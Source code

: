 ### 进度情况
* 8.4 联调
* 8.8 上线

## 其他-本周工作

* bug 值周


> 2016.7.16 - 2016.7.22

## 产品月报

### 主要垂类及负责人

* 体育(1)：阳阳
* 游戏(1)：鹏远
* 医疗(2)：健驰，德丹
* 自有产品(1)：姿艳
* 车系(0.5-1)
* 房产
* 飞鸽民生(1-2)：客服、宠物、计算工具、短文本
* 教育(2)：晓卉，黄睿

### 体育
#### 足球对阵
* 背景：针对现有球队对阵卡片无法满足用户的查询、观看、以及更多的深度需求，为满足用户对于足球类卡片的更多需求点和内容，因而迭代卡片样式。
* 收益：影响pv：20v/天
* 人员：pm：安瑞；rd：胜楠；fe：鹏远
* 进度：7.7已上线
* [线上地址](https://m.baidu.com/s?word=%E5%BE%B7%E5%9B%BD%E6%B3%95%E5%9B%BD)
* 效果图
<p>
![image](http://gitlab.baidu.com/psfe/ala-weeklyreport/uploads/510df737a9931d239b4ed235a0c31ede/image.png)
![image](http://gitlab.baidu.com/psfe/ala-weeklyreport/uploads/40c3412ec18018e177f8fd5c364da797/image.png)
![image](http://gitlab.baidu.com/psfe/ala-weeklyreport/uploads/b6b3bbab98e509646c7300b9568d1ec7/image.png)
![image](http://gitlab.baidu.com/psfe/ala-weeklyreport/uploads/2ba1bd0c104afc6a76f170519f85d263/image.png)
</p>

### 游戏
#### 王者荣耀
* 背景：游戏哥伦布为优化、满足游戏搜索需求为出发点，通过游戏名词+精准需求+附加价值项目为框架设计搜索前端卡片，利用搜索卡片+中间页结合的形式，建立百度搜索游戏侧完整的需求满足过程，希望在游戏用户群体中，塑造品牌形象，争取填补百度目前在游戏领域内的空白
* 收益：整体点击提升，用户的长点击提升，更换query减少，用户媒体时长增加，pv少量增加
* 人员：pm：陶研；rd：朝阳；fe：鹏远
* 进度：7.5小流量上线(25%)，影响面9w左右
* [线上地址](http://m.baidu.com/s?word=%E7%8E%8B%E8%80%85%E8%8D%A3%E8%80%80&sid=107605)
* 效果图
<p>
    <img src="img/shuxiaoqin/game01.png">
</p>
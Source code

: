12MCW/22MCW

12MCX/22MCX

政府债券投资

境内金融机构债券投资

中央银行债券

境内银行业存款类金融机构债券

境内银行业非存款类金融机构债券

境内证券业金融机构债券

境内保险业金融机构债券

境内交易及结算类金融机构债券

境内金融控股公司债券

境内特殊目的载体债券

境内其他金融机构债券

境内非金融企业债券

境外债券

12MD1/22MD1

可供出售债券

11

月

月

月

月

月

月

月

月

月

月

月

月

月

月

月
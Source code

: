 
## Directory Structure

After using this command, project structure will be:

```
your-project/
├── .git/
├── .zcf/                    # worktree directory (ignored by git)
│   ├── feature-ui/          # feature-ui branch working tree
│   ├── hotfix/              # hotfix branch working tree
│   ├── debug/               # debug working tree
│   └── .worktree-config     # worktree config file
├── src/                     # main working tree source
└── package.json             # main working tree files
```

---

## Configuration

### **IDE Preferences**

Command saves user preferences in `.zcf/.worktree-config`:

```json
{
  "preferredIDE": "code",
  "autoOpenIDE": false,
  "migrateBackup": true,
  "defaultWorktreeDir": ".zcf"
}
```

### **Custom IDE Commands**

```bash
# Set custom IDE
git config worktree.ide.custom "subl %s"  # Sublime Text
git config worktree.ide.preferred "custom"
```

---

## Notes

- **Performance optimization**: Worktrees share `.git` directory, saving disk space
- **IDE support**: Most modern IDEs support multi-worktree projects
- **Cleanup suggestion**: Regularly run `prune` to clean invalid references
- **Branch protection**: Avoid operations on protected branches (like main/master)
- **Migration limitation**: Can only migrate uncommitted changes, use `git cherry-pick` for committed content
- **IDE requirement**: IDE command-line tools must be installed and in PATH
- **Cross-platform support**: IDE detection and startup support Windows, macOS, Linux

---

● ● ● ●

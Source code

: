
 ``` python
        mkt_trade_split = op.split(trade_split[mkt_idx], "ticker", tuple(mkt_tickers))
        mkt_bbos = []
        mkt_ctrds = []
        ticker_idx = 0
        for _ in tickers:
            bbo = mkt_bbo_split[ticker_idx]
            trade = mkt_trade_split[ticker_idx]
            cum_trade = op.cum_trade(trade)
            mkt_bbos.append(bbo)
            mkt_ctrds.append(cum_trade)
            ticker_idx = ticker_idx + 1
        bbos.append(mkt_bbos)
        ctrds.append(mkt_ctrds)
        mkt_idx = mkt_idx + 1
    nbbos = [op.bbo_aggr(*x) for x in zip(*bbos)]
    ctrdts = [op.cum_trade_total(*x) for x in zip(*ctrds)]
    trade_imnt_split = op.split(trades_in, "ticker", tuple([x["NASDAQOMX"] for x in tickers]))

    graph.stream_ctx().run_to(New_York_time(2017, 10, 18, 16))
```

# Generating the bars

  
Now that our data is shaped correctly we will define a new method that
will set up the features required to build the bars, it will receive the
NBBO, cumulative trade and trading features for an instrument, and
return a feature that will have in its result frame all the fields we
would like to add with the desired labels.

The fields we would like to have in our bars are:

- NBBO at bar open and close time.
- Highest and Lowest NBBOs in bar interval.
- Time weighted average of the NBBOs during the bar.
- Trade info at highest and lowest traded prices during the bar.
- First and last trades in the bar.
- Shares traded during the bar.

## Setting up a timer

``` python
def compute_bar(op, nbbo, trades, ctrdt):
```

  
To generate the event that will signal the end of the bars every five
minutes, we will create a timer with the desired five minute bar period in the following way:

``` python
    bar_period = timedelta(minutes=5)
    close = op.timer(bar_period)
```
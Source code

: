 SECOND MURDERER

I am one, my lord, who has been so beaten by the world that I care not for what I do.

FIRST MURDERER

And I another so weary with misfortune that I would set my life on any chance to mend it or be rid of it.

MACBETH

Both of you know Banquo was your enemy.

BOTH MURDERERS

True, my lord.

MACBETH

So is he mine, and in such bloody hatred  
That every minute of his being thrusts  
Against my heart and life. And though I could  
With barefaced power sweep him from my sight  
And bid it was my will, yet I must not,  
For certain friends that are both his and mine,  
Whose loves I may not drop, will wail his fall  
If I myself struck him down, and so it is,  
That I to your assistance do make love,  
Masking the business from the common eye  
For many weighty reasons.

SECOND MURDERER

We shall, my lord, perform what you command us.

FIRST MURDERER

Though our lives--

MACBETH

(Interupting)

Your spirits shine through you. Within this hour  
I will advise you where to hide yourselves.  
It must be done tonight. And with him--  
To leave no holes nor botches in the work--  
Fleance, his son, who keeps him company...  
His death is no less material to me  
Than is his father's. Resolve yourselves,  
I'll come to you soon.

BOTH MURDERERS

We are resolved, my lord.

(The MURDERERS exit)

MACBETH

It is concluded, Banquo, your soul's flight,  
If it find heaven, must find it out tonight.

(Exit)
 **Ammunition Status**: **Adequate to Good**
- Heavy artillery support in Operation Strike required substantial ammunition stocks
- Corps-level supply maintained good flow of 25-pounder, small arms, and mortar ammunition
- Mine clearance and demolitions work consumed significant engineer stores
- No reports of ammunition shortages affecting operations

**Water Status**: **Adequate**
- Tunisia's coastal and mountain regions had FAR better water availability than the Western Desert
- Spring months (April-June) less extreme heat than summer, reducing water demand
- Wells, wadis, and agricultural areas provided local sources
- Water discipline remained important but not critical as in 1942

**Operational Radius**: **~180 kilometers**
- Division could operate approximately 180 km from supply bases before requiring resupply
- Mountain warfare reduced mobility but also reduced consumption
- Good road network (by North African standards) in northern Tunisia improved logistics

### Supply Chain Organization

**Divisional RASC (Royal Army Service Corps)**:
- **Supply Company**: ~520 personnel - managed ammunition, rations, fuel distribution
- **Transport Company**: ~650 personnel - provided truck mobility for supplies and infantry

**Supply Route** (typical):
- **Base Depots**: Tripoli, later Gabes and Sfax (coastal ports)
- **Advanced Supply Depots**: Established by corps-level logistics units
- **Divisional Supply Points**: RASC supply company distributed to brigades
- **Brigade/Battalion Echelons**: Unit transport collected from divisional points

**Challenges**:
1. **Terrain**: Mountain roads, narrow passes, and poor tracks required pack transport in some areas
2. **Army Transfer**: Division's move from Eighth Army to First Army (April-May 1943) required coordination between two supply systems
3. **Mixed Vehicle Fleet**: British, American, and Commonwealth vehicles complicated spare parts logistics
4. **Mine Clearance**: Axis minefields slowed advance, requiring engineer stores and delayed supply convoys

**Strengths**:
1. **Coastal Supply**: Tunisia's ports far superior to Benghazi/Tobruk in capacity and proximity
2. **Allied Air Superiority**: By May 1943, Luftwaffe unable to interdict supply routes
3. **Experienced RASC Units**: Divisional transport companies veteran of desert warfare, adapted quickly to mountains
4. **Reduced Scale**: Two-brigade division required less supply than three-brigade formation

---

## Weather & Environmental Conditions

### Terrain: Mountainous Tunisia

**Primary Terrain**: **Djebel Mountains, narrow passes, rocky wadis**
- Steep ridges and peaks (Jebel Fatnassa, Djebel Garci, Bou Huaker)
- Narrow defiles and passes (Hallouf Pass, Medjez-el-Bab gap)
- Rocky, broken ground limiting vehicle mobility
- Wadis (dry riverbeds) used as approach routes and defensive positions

● ● ● ●

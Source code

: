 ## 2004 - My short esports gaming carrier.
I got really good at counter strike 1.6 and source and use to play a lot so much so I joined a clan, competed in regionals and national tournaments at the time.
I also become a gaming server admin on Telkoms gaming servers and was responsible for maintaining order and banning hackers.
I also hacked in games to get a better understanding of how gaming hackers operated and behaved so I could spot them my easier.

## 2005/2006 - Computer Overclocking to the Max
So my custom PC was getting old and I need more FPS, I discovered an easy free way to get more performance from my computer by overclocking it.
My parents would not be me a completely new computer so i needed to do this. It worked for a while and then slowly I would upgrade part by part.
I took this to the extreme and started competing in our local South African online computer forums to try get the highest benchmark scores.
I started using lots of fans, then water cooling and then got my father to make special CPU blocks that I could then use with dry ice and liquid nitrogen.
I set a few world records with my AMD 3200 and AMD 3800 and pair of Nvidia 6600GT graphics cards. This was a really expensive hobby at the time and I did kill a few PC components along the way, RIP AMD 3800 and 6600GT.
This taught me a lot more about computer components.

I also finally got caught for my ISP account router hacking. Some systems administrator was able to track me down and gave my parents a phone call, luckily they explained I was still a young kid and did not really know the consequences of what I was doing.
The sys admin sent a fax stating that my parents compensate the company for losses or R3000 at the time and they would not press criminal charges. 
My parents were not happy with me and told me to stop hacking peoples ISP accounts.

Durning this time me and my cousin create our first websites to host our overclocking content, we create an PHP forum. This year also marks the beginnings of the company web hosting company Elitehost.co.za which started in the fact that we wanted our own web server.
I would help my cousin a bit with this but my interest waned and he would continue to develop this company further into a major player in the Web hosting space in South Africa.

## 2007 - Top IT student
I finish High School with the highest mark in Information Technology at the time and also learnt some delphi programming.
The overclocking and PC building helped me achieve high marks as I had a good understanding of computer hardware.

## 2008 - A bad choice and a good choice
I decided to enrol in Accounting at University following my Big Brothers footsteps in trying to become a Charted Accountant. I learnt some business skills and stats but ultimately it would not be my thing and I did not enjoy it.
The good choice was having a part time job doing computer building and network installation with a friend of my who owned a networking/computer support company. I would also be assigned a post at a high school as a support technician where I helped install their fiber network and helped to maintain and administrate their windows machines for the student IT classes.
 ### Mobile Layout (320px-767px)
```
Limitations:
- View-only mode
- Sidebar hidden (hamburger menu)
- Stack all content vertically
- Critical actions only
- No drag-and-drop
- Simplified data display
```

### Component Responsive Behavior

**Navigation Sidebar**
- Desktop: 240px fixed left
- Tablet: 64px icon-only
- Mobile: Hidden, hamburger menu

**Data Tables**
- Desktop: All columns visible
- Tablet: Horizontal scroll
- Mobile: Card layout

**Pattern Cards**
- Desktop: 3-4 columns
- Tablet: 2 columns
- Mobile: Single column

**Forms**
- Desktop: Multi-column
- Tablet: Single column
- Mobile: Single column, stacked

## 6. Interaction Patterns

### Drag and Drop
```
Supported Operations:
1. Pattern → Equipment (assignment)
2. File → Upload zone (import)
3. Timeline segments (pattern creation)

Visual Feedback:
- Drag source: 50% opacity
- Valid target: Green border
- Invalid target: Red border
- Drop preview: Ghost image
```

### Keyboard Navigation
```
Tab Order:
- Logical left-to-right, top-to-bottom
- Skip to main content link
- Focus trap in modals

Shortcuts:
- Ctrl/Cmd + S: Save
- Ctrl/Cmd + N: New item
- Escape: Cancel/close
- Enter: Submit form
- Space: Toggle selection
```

● ● ● ●

TRY IT:
Collect the lines of the records that include the string "traded".

FINAL ANSWER:
- Trade info at highest and lowest traded prices during the bar.
- Shares traded during the bar.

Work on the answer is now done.